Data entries
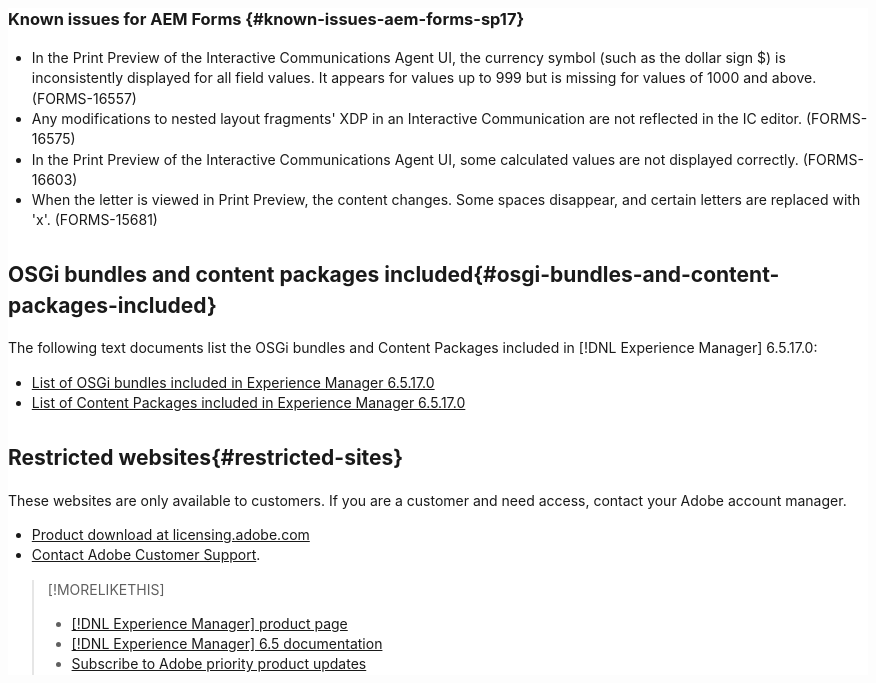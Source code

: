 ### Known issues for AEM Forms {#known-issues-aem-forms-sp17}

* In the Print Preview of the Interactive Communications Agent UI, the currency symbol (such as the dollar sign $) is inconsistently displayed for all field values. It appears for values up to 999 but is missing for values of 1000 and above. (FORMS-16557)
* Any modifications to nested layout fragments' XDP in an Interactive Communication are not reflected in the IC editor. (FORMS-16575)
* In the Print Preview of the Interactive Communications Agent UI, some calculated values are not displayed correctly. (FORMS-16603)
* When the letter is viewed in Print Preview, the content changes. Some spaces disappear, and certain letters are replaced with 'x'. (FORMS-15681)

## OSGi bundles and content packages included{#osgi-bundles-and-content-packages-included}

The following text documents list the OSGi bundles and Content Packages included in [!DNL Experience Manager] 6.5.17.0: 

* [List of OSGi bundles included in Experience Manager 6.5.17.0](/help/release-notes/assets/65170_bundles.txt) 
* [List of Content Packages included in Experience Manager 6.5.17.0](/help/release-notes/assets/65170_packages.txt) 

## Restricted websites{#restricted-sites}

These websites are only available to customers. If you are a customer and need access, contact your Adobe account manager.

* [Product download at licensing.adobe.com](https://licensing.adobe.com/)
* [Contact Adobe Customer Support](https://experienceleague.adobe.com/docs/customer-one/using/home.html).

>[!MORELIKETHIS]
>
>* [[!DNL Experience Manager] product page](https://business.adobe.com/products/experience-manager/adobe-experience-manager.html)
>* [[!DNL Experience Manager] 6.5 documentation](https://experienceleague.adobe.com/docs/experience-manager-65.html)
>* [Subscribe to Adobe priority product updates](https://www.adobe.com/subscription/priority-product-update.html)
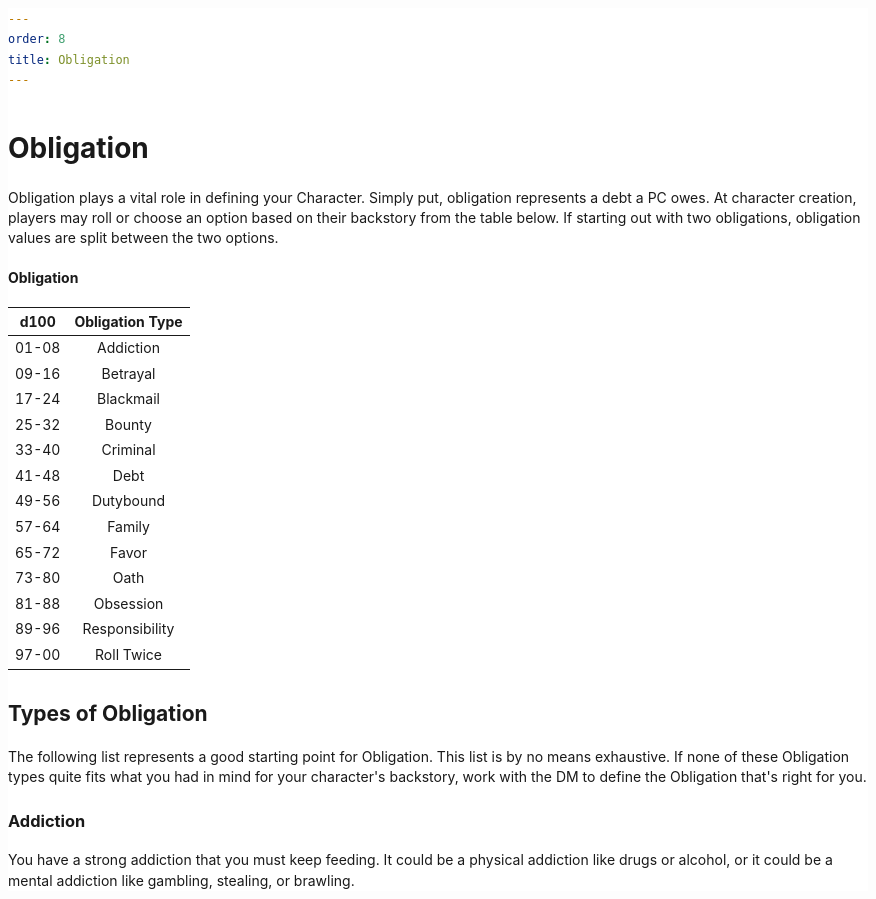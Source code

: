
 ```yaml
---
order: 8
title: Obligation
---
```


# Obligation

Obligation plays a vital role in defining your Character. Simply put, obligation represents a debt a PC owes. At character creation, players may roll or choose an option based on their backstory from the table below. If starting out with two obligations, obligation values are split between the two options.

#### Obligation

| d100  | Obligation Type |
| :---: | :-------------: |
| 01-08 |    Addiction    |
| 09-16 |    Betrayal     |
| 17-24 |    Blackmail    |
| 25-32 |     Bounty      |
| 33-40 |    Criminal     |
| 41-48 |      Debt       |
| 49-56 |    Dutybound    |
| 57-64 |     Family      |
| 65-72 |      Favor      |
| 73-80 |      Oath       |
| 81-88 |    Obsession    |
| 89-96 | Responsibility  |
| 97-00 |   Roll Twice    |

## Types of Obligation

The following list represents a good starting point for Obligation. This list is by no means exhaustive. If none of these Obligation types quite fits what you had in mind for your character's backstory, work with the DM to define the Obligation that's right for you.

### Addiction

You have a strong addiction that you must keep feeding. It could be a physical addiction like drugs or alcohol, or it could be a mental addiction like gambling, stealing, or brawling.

## TASK GOAL
Reproduce, word for word and in full, only the lines above that start at the line with "Obligation plays a" and run through the line with "#### Obligation", both ends included.

## EXPECTED OUTPUT
Obligation plays a vital role in defining your Character. Simply put, obligation represents a debt a PC owes. At character creation, players may roll or choose an option based on their backstory from the table below. If starting out with two obligations, obligation values are split between the two options.

#### Obligation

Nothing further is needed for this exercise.